The mum of a child with a disability has received a complaint from a neighbour over “high-pitched screaming and squealing” coming from her home.
In a passive-aggressive letter dated February 16, the author requested that the woman “improve” the noise coming from her home in Queensland, or else be prepared for the complaint to be taken further.
“Please find this letter as part of the noise complaint process required by council to raise and address the issue of the daily noise, particularly the high-pitched screaming and squealing from your children from the residence,” the note read.
“While we understand children can be noisy at times, for many months the screaming has gotten worse and is constant which is causing neighbourhood fatigue and impacting daily living.”
The author added they believed it was necessary according to council guidelines to bring the issue to the attention of the woman, to give her an “opportunity to improve this”.
“Should this not occur, council then requests a daily noise diary, with noise decibels be sent to them as part of this noise complaint and they will then get in touch and may issue a noise fine,” it continued.
“It would be greatly appreciated if your noise disturbance can improve and to not have to take this complaint further.”
The mum shared a photo of the letter to a Facebook support group, calling on members for suggestions on how to respond without using “colourful” language.
“Please give me an idea how to respond correctly to this letter without using the colourful words I’m thinking of,” she wrote.
Social media users were quick to comment on their own experiences with similarly disgruntled neighbours and offer advice to the woman.

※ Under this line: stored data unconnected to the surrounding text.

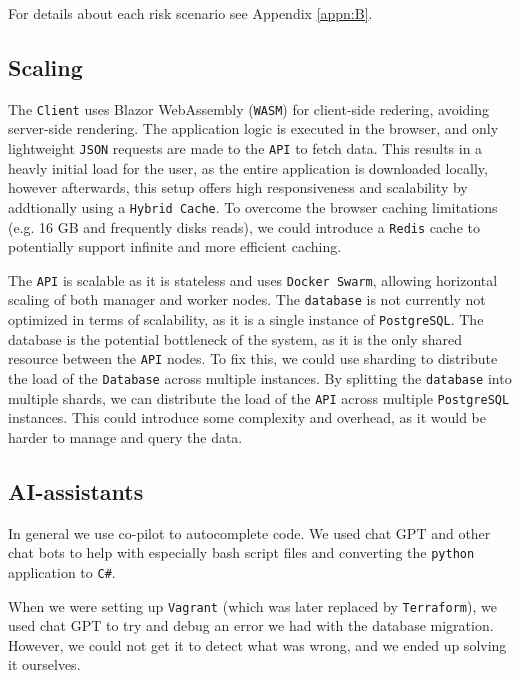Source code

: For details about each risk scenario see Appendix \ref{appn:B}.

\subsection{Scaling}
The \texttt{Client} uses Blazor WebAssembly (\texttt{WASM}) for client-side redering, 
avoiding server-side rendering.
The application logic is executed in the browser, and only lightweight 
\texttt{JSON} requests are made to the \texttt{API} to fetch data.
This results in a heavly initial load for the user, as the entire application is downloaded 
locally, however afterwards, 
this setup offers high responsiveness and scalability by addtionally using 
a \texttt{Hybrid Cache}.
To overcome the browser caching limitations (e.g. 16 GB and frequently disks 
reads), we could introduce a \texttt{Redis} cache to potentially support 
infinite and more efficient caching.

The \texttt{API} is scalable as it is stateless and uses \texttt{Docker Swarm}, 
allowing horizontal scaling of both manager and worker nodes.
The \texttt{database} is not currently not optimized in terms of scalability, 
as it is a single instance of \texttt{PostgreSQL}.
The database is the potential bottleneck of the system, as it is the only shared 
resource between the \texttt{API} nodes.
To fix this, we could use sharding to distribute the load of the \texttt{Database} 
across multiple instances.
By splitting the \texttt{database} into multiple shards, we can distribute 
the load of the \texttt{API} across multiple \texttt{PostgreSQL} instances.
This could introduce some complexity and overhead, as it would be harder 
to manage and query the data.

\subsection{AI-assistants}

In general we use co-pilot to autocomplete code.
We used chat GPT and other chat bots to help
with especially bash script files and converting 
the \texttt{python} application to \texttt{C\#}.

When we were setting up \texttt{Vagrant} 
(which was later replaced by \texttt{Terraform}),
we used chat GPT to try and debug an error we had with 
the database migration. However, we could not get it 
to detect what was wrong, and we ended up solving it ourselves.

“They have no chance. Noise complaints are to do with noise you can control. Disability does not fit into that category,” one person wrote.
“I would respond with the disability discrimination act. Print it out and put it in an envelope and stick it in mail boxes. People are awful,” another said.
Someone else recommended sending a response with whatever colourful words the woman had in mind.
“Neighbours don’t need to know diagnoses – ours don’t. It’s none of their business unless you want them to know. Maybe call the council and see what they say,” they wrote.